### WORK INSTRUCTION
Among the records below, determine how many lines have the word "title" in them; output only the number.

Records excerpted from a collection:
══════════

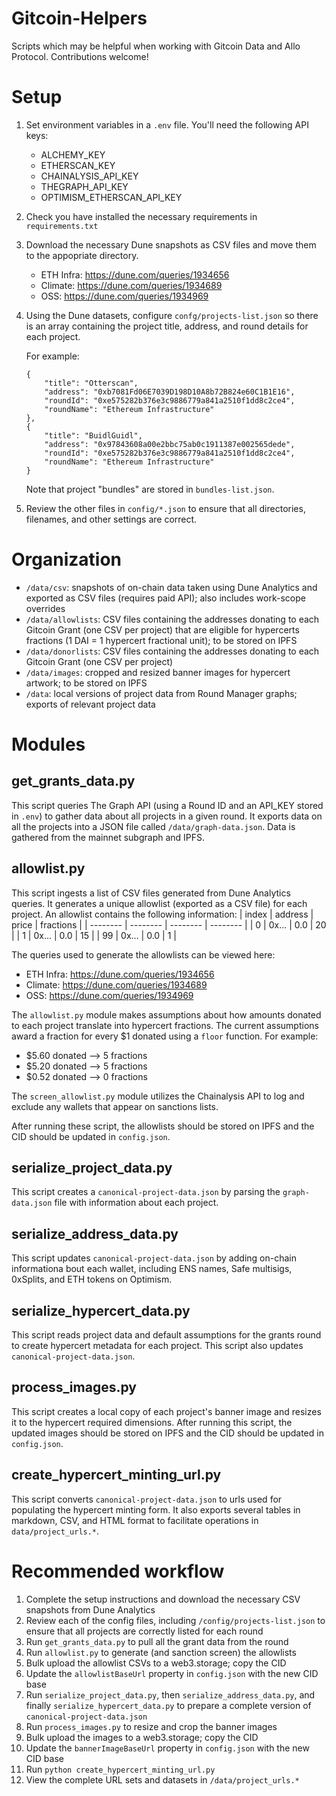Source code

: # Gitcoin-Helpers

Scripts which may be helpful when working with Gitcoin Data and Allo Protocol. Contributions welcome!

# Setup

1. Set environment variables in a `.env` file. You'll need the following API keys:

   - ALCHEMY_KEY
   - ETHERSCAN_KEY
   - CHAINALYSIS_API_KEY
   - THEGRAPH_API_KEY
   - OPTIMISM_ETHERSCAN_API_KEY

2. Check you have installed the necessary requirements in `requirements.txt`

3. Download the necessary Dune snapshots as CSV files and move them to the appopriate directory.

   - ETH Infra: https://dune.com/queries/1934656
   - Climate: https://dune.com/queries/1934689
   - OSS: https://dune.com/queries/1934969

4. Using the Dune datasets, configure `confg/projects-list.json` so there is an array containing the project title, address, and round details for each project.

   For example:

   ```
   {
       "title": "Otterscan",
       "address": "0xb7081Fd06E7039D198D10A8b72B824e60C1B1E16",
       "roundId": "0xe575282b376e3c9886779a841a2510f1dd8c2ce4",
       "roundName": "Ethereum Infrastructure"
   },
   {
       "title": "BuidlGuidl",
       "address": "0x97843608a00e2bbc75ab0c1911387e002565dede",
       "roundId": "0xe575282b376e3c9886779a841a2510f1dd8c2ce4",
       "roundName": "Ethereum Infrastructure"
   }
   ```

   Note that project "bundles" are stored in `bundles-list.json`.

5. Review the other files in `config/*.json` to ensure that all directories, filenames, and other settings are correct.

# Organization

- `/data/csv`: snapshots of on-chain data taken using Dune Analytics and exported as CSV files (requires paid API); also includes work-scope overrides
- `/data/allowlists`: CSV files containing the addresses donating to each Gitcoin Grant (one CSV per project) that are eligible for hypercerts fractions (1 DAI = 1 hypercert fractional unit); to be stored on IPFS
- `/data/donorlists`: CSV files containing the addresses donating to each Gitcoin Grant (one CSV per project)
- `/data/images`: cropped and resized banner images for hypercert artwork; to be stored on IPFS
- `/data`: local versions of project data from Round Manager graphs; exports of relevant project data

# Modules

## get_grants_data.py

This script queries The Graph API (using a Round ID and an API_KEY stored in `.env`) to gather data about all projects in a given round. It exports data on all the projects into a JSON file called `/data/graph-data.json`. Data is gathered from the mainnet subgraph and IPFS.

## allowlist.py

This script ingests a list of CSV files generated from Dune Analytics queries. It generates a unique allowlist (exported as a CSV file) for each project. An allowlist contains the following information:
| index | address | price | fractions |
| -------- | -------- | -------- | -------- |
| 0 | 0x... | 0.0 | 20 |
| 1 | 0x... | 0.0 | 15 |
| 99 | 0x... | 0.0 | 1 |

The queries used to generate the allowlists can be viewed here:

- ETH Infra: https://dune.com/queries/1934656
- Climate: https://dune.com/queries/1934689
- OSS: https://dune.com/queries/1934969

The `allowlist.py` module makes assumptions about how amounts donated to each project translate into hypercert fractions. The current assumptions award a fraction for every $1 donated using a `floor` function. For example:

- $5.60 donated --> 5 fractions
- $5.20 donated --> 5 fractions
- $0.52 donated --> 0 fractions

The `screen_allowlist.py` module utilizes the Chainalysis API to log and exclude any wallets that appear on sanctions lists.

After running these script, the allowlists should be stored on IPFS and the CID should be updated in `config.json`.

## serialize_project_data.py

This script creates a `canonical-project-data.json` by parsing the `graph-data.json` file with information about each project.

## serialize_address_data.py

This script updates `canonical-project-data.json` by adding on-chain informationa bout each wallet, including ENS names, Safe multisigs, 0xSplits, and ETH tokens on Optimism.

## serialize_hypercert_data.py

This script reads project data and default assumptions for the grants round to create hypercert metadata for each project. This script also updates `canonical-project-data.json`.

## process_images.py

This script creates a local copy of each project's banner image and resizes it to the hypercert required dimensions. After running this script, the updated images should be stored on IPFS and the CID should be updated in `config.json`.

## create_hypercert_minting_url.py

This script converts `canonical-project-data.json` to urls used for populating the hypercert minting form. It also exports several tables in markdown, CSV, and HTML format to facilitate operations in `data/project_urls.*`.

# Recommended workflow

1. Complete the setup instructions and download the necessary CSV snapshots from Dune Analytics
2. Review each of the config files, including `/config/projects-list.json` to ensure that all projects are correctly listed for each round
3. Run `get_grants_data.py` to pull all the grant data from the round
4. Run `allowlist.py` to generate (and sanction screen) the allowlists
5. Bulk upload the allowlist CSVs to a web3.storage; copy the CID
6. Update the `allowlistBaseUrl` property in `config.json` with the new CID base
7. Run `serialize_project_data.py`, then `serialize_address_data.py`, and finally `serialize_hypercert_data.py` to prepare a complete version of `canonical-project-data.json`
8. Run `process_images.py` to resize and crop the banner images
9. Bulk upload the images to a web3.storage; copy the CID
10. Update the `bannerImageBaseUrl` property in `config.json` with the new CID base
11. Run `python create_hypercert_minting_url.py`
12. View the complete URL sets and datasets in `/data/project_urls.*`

══════════

### PROBLEM SOLUTION
3